Your instructions: Go line by line through the data and copy those with the word "subtree".

○ ○ ○ ○ ○ ○ ○

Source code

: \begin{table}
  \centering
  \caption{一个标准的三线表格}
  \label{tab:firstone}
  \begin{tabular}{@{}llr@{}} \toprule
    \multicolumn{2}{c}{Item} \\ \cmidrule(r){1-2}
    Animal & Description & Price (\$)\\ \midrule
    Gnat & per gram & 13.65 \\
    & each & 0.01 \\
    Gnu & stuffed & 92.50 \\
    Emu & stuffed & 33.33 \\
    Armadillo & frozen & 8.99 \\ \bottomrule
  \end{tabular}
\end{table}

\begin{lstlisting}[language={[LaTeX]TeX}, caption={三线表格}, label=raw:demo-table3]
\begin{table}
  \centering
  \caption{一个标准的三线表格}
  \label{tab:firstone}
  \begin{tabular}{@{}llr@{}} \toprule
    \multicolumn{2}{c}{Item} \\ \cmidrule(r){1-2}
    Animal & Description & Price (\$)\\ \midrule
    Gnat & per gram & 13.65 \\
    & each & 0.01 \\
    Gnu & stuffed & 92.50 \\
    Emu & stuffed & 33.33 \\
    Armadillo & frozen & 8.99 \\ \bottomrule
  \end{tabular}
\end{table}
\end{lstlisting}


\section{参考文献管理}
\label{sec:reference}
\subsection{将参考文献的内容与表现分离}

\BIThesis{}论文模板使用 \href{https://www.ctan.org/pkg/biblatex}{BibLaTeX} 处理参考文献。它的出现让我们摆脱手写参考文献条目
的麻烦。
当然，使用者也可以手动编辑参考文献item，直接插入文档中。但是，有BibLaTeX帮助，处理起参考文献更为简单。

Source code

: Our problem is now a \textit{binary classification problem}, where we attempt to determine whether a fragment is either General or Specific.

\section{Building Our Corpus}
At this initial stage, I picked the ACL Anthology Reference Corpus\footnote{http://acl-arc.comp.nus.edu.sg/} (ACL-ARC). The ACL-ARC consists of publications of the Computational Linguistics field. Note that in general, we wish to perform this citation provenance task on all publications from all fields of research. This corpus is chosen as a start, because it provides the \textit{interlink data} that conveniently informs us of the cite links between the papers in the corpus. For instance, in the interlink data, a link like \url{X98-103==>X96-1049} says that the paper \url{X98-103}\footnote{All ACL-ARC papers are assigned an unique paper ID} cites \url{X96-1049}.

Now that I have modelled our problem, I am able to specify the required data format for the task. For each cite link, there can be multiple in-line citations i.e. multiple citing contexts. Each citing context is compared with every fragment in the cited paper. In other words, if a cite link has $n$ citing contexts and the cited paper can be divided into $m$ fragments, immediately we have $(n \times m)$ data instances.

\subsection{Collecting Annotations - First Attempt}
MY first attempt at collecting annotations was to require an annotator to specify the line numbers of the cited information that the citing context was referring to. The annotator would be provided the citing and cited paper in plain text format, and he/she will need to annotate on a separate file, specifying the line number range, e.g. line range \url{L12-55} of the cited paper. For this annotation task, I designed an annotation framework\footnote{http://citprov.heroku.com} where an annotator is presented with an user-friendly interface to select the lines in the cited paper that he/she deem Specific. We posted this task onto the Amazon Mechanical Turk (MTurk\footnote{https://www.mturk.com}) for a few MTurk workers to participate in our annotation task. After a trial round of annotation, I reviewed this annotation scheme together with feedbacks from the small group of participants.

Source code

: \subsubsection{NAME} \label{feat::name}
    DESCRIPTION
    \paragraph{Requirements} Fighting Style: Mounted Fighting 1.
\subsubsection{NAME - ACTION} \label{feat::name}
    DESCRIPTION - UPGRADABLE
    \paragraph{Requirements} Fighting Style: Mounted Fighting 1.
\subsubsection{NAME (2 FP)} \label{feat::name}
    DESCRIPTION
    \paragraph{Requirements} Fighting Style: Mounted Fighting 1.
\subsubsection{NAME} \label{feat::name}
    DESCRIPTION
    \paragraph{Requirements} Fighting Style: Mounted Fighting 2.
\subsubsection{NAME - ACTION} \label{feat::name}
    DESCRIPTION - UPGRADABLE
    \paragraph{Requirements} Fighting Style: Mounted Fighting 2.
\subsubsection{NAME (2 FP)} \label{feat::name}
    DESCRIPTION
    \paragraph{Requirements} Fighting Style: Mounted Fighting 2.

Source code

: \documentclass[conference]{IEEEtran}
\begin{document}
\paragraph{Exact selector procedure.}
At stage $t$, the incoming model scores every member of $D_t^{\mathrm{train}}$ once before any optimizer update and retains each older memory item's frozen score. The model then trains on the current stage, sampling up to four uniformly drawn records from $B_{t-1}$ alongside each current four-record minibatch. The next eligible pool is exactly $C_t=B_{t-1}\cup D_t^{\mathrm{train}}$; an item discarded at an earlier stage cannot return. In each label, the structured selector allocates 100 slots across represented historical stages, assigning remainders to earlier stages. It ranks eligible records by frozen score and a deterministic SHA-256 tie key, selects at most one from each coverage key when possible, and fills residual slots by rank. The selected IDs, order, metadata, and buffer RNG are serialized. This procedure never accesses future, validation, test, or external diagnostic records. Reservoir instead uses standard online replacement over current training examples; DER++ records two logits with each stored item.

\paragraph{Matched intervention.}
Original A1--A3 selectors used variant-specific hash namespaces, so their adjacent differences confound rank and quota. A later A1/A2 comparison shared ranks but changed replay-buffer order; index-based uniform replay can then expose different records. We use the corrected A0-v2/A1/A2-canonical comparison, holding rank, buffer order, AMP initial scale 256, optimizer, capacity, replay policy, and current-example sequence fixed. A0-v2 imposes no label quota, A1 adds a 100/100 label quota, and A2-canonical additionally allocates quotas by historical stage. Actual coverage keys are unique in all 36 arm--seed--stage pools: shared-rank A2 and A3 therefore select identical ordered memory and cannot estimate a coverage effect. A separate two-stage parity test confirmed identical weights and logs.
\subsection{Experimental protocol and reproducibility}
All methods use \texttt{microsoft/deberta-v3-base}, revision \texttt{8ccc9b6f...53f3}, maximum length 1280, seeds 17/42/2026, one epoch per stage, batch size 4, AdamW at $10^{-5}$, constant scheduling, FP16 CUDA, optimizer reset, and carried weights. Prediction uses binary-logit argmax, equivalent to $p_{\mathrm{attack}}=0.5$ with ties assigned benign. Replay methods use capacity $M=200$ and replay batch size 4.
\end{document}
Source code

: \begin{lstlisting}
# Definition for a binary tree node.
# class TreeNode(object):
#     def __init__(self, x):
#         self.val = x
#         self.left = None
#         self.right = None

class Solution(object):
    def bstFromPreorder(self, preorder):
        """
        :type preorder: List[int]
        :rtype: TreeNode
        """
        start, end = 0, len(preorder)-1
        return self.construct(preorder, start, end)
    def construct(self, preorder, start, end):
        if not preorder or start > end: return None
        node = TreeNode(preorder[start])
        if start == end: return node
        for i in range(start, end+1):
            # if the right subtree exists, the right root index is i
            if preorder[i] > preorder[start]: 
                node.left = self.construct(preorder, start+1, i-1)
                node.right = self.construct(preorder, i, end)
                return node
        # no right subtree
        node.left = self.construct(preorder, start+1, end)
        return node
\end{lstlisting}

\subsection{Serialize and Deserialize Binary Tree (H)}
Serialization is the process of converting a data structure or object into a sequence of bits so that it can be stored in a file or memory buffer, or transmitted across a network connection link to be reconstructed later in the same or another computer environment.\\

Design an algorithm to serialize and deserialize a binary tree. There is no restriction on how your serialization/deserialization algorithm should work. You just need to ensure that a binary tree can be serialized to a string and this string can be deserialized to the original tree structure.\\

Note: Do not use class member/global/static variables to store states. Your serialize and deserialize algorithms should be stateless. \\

○ ○ ○ ○ ○ ○ ○

Written solution:
            # if the right subtree exists, the right root index is i
        # no right subtree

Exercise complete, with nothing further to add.